So one possible way is to let CodecPool do special for Gzip codec, and does either
1) keeps a map for holding gzip codec of different settings.
2) treats the setting as a global setting, and when the setting is changed, clean all gzip codecs cached in CodecPool.
Does the changes for CodecPool sound reasonable/acceptable?
I'm not sure the "clean" semantics have clear triggers (or they're not clear to me). I'd suggest an analog to end in the (Dec|C)ompressor interface that reinitializes a (de)compressor, then use those interfaces in the CodecPool. This would be a better fix for
HADOOP-5281, but it requires updates to other implementors of Compressor. Something like reinit that destroys (with end) and recreates (with init) the underlying stream. Overloading CodecPool::getCompressor to take a Configuration and... well, tracing the implications through the rest of the Codec classes makes it easy to trace where compressors are recycled. Calling reinit with parameters matching the current ones should be a noop and calling CodecPool::getCompressor without any arguments should use default params.
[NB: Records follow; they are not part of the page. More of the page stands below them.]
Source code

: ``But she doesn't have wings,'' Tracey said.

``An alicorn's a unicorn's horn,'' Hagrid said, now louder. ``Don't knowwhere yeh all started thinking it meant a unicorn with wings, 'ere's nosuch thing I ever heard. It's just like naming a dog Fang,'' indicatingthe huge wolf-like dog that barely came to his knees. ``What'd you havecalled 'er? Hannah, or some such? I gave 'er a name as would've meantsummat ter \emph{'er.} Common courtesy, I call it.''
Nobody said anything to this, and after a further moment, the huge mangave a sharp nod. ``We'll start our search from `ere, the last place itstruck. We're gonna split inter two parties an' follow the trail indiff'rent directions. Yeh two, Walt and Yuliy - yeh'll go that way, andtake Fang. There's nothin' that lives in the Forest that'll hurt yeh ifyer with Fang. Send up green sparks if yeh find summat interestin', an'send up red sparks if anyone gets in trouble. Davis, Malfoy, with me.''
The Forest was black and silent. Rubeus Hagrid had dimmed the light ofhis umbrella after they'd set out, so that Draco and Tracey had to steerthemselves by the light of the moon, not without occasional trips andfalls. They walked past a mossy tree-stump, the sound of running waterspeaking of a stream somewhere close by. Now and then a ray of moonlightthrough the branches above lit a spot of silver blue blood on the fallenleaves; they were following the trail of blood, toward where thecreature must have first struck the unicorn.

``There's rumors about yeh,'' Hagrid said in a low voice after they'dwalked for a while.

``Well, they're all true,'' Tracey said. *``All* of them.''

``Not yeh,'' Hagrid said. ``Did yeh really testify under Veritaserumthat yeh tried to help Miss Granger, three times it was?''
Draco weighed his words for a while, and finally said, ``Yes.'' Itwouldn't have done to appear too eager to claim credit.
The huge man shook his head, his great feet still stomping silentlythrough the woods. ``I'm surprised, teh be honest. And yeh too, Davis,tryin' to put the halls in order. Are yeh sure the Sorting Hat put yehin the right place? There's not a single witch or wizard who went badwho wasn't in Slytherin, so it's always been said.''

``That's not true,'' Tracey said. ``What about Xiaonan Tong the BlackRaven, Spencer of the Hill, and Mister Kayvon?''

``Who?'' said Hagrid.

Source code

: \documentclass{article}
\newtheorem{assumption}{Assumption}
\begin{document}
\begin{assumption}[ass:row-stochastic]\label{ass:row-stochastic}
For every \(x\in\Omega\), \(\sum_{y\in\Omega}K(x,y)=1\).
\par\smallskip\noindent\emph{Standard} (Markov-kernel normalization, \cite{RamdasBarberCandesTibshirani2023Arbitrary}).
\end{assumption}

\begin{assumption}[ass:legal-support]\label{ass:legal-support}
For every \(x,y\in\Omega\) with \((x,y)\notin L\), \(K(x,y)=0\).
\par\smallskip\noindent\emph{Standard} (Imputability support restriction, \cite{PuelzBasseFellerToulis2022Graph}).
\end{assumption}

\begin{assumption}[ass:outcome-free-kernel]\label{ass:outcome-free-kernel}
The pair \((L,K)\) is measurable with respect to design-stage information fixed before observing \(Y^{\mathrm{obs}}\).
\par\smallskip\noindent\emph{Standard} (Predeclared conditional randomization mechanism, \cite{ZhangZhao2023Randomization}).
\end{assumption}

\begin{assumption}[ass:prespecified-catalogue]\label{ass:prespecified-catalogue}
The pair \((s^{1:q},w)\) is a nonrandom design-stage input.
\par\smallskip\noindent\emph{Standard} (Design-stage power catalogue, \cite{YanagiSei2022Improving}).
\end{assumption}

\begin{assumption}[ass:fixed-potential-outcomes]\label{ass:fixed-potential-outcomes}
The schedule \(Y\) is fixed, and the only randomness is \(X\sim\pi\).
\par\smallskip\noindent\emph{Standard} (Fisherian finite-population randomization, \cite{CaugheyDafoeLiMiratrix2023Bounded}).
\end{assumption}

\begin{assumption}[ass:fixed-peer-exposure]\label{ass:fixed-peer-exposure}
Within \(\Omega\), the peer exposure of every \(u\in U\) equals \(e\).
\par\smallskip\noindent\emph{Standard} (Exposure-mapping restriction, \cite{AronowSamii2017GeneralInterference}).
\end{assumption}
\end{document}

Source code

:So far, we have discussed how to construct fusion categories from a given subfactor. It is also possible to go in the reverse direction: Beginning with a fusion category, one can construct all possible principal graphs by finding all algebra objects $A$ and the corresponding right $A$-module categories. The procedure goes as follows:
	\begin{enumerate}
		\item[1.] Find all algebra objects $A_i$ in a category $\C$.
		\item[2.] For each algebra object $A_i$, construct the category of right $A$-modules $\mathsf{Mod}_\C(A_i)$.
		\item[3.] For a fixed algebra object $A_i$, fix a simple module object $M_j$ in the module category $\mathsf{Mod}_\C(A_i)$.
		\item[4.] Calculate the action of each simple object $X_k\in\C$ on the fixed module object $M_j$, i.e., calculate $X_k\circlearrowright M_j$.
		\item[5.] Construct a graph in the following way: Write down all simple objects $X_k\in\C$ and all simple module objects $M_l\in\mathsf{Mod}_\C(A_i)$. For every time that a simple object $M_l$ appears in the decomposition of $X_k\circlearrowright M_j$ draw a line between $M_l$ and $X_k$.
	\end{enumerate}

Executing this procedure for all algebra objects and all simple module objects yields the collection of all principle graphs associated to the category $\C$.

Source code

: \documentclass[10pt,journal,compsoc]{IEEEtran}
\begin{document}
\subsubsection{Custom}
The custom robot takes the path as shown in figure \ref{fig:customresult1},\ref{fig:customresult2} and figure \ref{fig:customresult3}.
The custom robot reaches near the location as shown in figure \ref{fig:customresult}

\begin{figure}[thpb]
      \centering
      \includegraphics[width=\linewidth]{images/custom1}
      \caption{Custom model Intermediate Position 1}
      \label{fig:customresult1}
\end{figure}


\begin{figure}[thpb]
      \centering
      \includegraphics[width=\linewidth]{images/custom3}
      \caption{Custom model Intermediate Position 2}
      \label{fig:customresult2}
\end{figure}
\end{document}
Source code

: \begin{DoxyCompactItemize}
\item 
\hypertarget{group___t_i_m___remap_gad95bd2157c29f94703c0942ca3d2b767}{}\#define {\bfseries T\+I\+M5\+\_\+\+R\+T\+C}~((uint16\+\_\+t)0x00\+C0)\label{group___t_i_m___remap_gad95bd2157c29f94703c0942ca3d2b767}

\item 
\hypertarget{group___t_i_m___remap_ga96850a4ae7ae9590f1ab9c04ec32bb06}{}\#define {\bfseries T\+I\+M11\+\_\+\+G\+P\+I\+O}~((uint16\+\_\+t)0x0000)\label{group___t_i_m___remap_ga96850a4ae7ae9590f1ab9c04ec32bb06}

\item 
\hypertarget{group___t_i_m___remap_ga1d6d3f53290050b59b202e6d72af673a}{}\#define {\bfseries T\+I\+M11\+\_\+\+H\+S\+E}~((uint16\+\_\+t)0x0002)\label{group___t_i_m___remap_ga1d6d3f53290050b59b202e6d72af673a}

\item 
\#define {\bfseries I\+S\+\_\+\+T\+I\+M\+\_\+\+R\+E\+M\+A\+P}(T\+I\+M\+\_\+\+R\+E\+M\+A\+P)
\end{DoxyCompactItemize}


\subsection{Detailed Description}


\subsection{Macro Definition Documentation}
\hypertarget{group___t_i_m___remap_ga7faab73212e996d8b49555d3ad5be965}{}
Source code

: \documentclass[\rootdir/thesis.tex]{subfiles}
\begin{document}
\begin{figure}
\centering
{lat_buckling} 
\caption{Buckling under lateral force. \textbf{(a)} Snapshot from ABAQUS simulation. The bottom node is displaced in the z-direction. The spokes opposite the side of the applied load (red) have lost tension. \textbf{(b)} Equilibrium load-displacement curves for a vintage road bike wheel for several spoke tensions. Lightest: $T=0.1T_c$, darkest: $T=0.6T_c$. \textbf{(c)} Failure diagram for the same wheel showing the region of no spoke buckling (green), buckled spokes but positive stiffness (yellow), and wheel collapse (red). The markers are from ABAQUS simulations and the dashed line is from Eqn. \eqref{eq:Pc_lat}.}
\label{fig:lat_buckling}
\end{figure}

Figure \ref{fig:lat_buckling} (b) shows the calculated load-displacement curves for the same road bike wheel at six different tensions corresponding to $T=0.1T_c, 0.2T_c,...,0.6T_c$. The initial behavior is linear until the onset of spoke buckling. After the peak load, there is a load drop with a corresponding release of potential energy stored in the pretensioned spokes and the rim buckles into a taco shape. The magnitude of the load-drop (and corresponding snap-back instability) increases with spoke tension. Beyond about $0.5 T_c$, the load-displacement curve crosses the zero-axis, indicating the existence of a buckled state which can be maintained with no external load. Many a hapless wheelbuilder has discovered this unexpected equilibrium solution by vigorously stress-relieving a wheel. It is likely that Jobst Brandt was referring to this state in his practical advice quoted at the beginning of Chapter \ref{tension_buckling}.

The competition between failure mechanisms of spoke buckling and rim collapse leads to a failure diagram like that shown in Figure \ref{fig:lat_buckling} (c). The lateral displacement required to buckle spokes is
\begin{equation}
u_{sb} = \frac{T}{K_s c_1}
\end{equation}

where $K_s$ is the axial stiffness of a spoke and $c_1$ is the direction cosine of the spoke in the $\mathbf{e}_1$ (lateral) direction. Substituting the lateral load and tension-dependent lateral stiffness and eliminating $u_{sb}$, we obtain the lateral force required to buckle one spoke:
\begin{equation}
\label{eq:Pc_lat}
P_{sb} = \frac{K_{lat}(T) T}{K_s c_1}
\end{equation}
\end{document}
Since this is a fair amount of work, if you wanted to narrow the issue to be global settings for GzipCodec, then an approach like that in the current patch is probably sufficient for many applications.
Quick asides on the current patch: ZlibCompressor::construct should be final; if overridden in a subclass, the partially created object would call the subclass instance from the base cstr. Also, since the parameters are specific to GzipCodc, they should not have generic names like "io.compress.level".